Not everyone will love the soft-touch black plastic finish Dell decided to go with for the palmrest, touchpad and keyboard surround, but for me, it works. It's comfortable when using the keyboard for a long time and the fact the touchpad is one of the best we've used means productivity is not compromised as a result.
The screen may not be the best on the market, having a 1268 x 768 resolution, but with superb battery life, a Core i5 processor, 128GB SSD and 4GB of RAM the Dell XPS 13 offers good value for money.
Read our full review of the Dell XPS 13 here.
5. 11in MacBook Air (from £849)
The 15in MacBook Pro may be the Big Daddy of all laptops, but Apple doesn't just do big and powerful, it also does small and powerful.
The MacBook Air defined the Ultrabook platform long before Intel came up with the concept. While the first couple of generations of Airs were far from perfect, Apple has honed its thin-and-light laptops to within an inch of their lives to create the ultimate portable PC.
This year's 11in model tapers to just 3mm, weighs just over 1kg and has upgrade to USB 3.0 for faster file transfers. The class-leading keyboard and touchpad are once again peerless and although the screen resolution of 1366 x 768 pales in comparison to the MacBook Pro, it is more than acceptable.
Not-so-great battery life, a lack of an SD card slot and the fact it isn't cheap might put some off, but this small and powerful laptop is still my ultimate ultraportable.
Read our full review of the 11in MacBook Air (2012) here.
6. Lenovo ThinkPad X1 Carbon (from £1,189)

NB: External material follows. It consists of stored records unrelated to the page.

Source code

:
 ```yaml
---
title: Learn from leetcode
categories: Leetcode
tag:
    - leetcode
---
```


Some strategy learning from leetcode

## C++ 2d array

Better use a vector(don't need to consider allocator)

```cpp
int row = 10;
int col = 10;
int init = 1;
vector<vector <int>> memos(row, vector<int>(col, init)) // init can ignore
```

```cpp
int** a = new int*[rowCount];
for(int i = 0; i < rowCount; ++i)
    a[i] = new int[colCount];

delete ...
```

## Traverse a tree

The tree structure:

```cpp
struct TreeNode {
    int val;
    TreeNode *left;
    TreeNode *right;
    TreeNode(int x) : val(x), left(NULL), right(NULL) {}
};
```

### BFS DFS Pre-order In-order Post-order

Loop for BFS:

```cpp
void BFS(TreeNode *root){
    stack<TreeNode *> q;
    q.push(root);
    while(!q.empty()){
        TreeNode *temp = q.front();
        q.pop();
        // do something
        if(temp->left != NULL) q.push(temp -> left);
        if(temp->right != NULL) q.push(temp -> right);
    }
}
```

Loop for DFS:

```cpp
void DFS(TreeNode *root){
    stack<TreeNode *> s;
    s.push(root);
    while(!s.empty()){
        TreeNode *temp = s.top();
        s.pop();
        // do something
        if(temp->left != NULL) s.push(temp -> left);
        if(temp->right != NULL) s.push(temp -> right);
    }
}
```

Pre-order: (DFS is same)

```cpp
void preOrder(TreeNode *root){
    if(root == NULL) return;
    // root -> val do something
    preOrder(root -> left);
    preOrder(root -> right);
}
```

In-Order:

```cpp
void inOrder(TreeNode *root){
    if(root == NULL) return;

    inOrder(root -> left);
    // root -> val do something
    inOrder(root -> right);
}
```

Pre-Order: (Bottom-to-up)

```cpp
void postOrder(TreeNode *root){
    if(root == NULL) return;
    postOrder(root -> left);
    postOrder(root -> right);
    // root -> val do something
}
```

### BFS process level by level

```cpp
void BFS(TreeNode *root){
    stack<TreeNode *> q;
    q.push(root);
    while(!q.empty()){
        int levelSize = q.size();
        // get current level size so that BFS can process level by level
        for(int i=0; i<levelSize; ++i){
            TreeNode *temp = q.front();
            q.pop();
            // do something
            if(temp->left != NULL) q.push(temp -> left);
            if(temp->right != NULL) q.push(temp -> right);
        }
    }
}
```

As I said about the Dell XPS 13, not everyone will like the styling and design of certain laptops. For some the minimalism and sleek aluminium chassis of the MacBooks or Samsung's Series 9 Ultrabook will be the only option, but for those thinking a little bit differently, Lenovo's ThinkPad X1 Carbon is an excellent option.
ThinkPads are known for their business credentials and toughness, not known for their sleek lines and great design. The X1 Carbon is out to disprove that theory.
The ThinkPad X1 Carbon is an update to the original X1, which was Lenovo's first attempt at a thin-and-light laptop, and where that failed, the Carbon succeeds. At just 23mm thin and 1.35kg in weight, the 14in X1 Carbon makes other ThinkPads look positively obese.
Clad in familiar ThinkPad soft-touch black, and featuring that superb ThinkPad keyboard and touchpad, the X1 Carbon boasts unrivalled performance in the Ultrabook space and for power users this should be number one on their shopping list.